Coordinate-range plot

This plot is about scaling context. Large numeric ranges are not bad by themselves, but they should be plausible for the chosen coordinate system and time span.

Structural-check plot

This plot is about go/no-go decisions. It answers whether the core bundle is present: config, paths, artifacts, best model, final model, and the init manifest.

A practical reading rule#

A run manifest usually looks healthy enough for downstream work when:

  • stage, city, and model are present,

  • config / paths / artifacts blocks exist,

  • best and final model paths are recorded,

  • the model-init manifest path is available,

  • scaling context still contains coordinate and feature metadata.

This rule does not say the run is scientifically good. It only says the run bundle looks well-formed and ready for the next inspection step.

must_pass = [
    "has_final_keras",
    "has_best_keras",
    "has_best_weights",
    "has_model_init_manifest",
]
ready = all(bool(summary.get(name, False)) for name in must_pass)
ready = ready and int(summary.get("path_count", 0) or 0) >= 4
ready = ready and int(summary.get("dynamic_feature_count", 0) or 0) > 0
ready = ready and int(summary.get("static_feature_count", 0) or 0) > 0

print("\nDecision note")
if ready:
    print(
        "This demo run manifest looks structurally ready for "
        "downstream Stage-2 review, evaluation, or inference steps."
    )
else:
    print(
        "This run manifest needs attention before you rely on it for "
        "later workflow steps."
    )
Decision note
This demo run manifest looks structurally ready for downstream Stage-2 review, evaluation, or inference steps.

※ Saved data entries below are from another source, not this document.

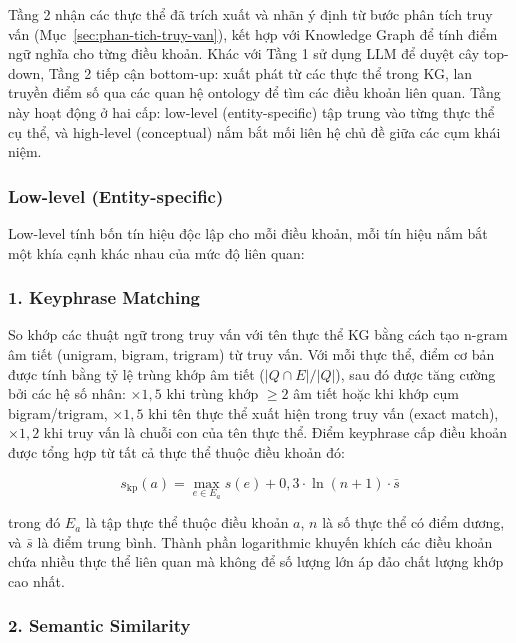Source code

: Tầng 2 nhận các thực thể đã trích xuất và nhãn ý định từ bước phân tích truy vấn
(Mục~\ref{sec:phan-tich-truy-van}), kết hợp với Knowledge Graph để tính điểm ngữ
nghĩa cho từng điều khoản. Khác với Tầng 1 sử dụng LLM để duyệt cây top-down,
Tầng 2 tiếp cận bottom-up: xuất phát từ các thực thể trong KG, lan truyền điểm số
qua các quan hệ ontology để tìm các điều khoản liên quan. Tầng này hoạt động ở hai
cấp: low-level (entity-specific) tập trung vào từng thực thể cụ thể, và high-level
(conceptual) nắm bắt mối liên hệ chủ đề giữa các cụm khái niệm.

\subsubsection{Low-level (Entity-specific)}
\label{subsubsec:low-level}

Low-level tính bốn tín hiệu độc lập cho mỗi điều khoản, mỗi tín hiệu nắm bắt một
khía cạnh khác nhau của mức độ liên quan:

\subsubsection*{1. Keyphrase Matching}

So khớp các thuật ngữ trong truy vấn với tên thực thể KG bằng cách tạo n-gram âm
tiết (unigram, bigram, trigram) từ truy vấn. Với mỗi thực thể, điểm cơ bản được
tính bằng tỷ lệ trùng khớp âm tiết ($|Q \cap E| / |Q|$), sau đó được tăng cường
bởi các hệ số nhân: $\times 1{,}5$ khi trùng khớp $\geq 2$ âm tiết hoặc khi khớp
cụm bigram/trigram, $\times 1{,}5$ khi tên thực thể xuất hiện trong truy vấn
(exact match), $\times 1{,}2$ khi truy vấn là chuỗi con của tên thực thể. Điểm
keyphrase cấp điều khoản được tổng hợp từ tất cả thực thể thuộc điều khoản đó:

\begin{equation}
  s_\text{kp}(a) = \max_{e \in E_a} s(e) + 0{,}3 \cdot \ln(n+1) \cdot \bar{s}
  \label{eq:keyphrase-score}
\end{equation}

\noindent trong đó $E_a$ là tập thực thể thuộc điều khoản $a$, $n$ là số thực thể
có điểm dương, và $\bar{s}$ là điểm trung bình. Thành phần logarithmic khuyến
khích các điều khoản chứa nhiều thực thể liên quan mà không để số lượng lớn áp
đảo chất lượng khớp cao nhất.

\subsubsection*{2. Semantic Similarity}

Bridge to real workflow use#

In practice, replace the temporary demo path with the real run_manifest.json saved inside your training run directory.

A good workflow habit is:

  1. inspect the run manifest,

  2. open the model-init manifest if the config looks unexpected,

  3. open the training summary if the bundle is complete,

  4. only then move to evaluation or inference artifacts.